北海道全沿岸、武蔵堆、青森県〜富山県の日本海沿岸、兵庫県津居山、島根県隠岐、青森県〜福島県の太平洋沿岸、駿河湾。
朝鮮半島東岸中部〜サハリン西岸の日本海沿岸、オホーツク海南部、千島列島。
生態
交尾して産卵期は10月から11月。卵は100日前後で孵化。
海底のゴカイやユムシを食べている。
基本情報
トクビレ科の中でも大型で西部北太平洋の寒冷な海域に生息する。トクビレ科には小型種が多く、本種が唯一の食用魚となっている。
本州北部でも揚がるが主に北海道でとれる魚。青森県、岩手県などからも入荷を見る。
底曳き網、刺網などで揚がる。もともとは漁業者も廃棄することが多く、一部の人が食べていたといった魚だった。北海道羅臼では昔は食べなかったという(2023年聞取)。

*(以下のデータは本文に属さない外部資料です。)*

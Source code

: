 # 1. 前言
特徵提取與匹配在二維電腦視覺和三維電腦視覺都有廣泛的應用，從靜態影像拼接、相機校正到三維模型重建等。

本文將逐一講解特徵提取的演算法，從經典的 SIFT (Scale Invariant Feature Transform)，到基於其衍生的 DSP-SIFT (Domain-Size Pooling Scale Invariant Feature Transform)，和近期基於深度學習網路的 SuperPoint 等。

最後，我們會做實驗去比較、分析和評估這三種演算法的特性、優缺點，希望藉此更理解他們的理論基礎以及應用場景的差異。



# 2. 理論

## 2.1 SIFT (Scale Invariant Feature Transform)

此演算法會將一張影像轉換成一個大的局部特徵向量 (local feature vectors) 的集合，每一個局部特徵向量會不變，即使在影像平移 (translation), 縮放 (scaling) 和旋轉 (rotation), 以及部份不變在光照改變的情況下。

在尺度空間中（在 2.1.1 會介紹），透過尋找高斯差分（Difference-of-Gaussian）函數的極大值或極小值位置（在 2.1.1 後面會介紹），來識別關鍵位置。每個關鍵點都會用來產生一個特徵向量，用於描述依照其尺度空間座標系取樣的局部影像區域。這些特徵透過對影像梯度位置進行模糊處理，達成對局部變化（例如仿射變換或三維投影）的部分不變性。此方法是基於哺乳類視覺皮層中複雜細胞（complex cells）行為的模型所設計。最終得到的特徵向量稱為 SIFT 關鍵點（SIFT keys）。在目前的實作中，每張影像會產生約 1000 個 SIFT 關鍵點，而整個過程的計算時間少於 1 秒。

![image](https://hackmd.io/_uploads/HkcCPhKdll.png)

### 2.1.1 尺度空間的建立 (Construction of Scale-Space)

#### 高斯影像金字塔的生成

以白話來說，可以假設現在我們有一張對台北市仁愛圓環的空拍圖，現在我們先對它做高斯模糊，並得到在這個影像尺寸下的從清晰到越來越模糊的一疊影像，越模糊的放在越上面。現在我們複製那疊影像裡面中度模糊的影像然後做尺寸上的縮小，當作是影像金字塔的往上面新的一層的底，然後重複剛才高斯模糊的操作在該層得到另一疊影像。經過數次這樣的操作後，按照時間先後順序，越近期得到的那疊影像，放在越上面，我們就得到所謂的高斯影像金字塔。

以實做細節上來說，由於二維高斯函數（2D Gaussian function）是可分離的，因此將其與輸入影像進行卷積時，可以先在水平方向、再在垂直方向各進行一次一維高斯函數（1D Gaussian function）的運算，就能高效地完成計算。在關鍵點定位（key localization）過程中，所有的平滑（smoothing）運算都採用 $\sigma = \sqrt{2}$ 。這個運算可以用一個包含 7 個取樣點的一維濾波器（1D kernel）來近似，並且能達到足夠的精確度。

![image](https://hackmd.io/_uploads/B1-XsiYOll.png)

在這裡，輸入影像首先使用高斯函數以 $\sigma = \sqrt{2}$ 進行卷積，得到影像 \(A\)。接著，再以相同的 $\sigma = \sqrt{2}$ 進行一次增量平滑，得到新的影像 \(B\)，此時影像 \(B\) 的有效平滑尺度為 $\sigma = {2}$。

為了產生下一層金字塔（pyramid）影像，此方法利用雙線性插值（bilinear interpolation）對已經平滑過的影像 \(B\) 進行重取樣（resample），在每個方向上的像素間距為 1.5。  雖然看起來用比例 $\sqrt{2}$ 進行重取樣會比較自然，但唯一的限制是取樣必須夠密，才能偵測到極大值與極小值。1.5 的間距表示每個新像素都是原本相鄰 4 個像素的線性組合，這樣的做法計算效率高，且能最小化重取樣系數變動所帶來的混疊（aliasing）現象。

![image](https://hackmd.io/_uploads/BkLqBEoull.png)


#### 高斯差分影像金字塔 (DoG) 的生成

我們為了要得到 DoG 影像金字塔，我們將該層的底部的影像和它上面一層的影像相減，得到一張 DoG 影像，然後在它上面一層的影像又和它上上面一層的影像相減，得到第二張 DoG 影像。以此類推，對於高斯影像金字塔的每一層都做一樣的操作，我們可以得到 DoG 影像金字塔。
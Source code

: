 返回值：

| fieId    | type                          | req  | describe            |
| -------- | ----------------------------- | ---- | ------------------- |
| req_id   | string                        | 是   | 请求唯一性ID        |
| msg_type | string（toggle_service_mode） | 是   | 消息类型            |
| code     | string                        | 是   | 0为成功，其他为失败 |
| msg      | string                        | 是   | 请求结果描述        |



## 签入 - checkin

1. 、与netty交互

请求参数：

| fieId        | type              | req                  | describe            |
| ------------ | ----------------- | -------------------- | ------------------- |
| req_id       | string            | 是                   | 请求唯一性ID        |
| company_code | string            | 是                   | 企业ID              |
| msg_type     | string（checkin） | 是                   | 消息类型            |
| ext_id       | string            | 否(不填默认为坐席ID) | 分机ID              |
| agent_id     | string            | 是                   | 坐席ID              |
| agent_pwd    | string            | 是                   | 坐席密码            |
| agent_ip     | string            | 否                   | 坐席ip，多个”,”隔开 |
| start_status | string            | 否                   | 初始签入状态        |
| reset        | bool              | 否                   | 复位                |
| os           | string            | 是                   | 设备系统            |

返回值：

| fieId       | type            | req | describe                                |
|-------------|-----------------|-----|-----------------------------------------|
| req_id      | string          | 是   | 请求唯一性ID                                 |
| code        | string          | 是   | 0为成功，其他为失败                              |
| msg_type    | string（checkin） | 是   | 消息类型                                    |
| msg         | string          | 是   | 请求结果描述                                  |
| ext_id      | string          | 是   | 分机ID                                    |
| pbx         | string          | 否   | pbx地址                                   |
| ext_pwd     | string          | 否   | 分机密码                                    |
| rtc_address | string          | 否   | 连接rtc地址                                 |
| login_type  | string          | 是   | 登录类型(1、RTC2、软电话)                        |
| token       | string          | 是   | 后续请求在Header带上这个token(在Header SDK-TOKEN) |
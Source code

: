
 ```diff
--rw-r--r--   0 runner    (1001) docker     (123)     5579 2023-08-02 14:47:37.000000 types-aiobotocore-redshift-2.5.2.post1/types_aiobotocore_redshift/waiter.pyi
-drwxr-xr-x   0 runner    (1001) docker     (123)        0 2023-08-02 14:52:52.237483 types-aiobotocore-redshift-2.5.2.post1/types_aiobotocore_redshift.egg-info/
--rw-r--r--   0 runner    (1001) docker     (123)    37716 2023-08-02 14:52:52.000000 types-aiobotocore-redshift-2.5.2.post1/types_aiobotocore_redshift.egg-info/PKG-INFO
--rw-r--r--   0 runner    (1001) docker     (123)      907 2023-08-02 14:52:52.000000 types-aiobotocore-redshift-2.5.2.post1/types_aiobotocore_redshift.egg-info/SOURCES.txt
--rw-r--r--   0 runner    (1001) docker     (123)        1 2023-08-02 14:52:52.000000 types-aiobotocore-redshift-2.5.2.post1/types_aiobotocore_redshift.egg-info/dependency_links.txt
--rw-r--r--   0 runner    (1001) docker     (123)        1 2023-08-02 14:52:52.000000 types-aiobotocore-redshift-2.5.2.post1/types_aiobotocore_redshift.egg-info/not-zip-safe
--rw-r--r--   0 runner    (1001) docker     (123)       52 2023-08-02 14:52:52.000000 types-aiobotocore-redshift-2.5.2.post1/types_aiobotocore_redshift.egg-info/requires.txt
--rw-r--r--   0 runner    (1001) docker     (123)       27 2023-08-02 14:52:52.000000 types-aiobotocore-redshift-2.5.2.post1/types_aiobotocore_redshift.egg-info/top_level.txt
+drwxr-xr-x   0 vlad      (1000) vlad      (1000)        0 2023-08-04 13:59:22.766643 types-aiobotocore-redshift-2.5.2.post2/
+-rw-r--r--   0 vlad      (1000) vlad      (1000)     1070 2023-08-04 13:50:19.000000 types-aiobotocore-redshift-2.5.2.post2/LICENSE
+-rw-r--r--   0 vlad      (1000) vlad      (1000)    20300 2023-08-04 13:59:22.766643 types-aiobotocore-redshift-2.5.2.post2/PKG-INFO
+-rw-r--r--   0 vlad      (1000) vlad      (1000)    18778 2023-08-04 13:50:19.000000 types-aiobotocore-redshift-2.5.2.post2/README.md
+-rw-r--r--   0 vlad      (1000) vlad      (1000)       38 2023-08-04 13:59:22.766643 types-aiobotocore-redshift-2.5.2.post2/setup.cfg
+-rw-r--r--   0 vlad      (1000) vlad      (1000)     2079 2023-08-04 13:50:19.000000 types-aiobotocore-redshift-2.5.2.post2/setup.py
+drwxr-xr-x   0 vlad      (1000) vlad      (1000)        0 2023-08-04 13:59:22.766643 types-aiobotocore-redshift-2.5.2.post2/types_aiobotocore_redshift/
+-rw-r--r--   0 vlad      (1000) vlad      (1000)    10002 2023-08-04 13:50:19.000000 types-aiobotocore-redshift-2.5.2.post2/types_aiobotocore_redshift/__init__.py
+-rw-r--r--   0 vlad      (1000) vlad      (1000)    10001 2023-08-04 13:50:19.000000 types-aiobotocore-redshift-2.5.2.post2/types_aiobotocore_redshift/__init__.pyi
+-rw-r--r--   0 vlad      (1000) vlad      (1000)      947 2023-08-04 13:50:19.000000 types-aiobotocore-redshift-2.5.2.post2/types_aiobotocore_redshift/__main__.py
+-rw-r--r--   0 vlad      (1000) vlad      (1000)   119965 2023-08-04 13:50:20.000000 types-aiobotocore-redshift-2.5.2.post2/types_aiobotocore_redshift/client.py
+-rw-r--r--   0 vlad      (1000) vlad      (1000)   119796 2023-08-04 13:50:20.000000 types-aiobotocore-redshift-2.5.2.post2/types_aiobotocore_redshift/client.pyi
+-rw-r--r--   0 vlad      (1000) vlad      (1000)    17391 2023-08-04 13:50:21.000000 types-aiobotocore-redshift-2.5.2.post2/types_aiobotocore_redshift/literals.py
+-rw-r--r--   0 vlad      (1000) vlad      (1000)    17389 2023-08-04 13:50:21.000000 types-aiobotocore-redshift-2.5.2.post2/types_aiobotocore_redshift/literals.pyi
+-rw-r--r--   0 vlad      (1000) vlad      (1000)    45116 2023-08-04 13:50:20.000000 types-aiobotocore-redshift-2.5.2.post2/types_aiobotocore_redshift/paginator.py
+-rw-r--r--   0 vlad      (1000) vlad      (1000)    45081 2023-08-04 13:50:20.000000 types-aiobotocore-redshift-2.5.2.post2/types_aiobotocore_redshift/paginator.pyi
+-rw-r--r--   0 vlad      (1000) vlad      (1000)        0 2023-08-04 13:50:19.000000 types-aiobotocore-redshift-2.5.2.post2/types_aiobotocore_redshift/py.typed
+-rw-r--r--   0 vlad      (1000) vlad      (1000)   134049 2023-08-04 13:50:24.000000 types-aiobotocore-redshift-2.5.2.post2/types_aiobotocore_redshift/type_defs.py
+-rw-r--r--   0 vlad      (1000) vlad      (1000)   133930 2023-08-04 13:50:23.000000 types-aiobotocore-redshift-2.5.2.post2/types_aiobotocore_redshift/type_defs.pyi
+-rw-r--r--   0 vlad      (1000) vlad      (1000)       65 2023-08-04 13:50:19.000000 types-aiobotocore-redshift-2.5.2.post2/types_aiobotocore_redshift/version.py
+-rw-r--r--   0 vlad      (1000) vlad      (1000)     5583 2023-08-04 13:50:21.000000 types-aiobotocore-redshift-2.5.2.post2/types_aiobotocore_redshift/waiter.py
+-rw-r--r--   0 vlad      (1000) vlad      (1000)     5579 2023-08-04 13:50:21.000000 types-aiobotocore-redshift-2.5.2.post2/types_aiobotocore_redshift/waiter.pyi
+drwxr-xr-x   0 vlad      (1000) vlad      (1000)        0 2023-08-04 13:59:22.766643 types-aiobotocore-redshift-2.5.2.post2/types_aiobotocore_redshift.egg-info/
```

最初、大型になる雄が北海道の炉端焼きなどで人気となり、これが関東にも入ってきて、築地市場でも馴染みの魚となる。もともとは「八角(雄)」の入荷が主だったが、近年では雌も関東の市場にはしばしば入荷してくる。消費地で人気が出て産地に食文化が行き渡るという希有な例でもある。
脂ののりがいいことや、マスコミのために1990年代くらいから知られるようになった。今や関東では高値がつく。大型の雄が高いが、雌の流通も少なくはなく決して安くはない。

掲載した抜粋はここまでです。